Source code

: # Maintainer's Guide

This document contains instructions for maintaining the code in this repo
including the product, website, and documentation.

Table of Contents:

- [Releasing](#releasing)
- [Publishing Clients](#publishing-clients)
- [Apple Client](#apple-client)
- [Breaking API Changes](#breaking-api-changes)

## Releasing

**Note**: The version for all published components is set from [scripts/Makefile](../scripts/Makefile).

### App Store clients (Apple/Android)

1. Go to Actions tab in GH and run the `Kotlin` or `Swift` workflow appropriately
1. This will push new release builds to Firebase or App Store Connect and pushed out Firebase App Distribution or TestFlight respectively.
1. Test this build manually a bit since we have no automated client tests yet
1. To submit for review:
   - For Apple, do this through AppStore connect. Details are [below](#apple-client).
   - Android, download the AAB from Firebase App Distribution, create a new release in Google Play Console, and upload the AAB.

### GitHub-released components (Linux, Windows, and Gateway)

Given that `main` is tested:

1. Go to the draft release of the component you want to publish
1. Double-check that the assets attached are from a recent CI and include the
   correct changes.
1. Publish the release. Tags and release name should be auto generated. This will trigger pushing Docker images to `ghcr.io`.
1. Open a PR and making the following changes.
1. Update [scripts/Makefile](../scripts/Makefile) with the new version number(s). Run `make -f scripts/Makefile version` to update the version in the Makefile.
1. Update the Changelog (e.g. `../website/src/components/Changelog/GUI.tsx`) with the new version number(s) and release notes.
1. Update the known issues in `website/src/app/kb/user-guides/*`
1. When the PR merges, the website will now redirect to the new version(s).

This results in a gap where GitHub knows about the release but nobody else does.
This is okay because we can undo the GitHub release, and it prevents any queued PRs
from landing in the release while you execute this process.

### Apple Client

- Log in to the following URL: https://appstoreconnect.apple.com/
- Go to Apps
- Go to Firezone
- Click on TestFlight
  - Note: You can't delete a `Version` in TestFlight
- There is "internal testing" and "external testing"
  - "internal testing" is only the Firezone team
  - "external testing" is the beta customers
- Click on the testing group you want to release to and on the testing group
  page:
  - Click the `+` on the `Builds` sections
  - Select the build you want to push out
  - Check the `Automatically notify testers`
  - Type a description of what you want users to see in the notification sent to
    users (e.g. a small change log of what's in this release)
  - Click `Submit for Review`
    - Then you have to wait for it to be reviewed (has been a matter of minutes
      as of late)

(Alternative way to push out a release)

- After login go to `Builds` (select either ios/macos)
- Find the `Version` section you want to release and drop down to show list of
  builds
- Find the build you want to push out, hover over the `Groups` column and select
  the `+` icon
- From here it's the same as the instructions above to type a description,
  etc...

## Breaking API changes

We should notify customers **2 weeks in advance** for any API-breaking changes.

• • • •

What needs to be done: Above this task is a listing. Restate, word for word and with nothing added, the lines from the one with "from landing in" through the one with "## Breaking API changes".

Task solution:
from landing in the release while you execute this process.

### Apple Client

- Log in to the following URL: https://appstoreconnect.apple.com/
- Go to Apps
- Go to Firezone
- Click on TestFlight
  - Note: You can't delete a `Version` in TestFlight
- There is "internal testing" and "external testing"
  - "internal testing" is only the Firezone team
  - "external testing" is the beta customers
- Click on the testing group you want to release to and on the testing group
  page:
  - Click the `+` on the `Builds` sections
  - Select the build you want to push out
  - Check the `Automatically notify testers`
  - Type a description of what you want users to see in the notification sent to
    users (e.g. a small change log of what's in this release)
  - Click `Submit for Review`
    - Then you have to wait for it to be reviewed (has been a matter of minutes
      as of late)

(Alternative way to push out a release)

- After login go to `Builds` (select either ios/macos)
- Find the `Version` section you want to release and drop down to show list of
  builds
- Find the build you want to push out, hover over the `Groups` column and select
  the `+` icon
- From here it's the same as the instructions above to type a description,
  etc...

## Breaking API changes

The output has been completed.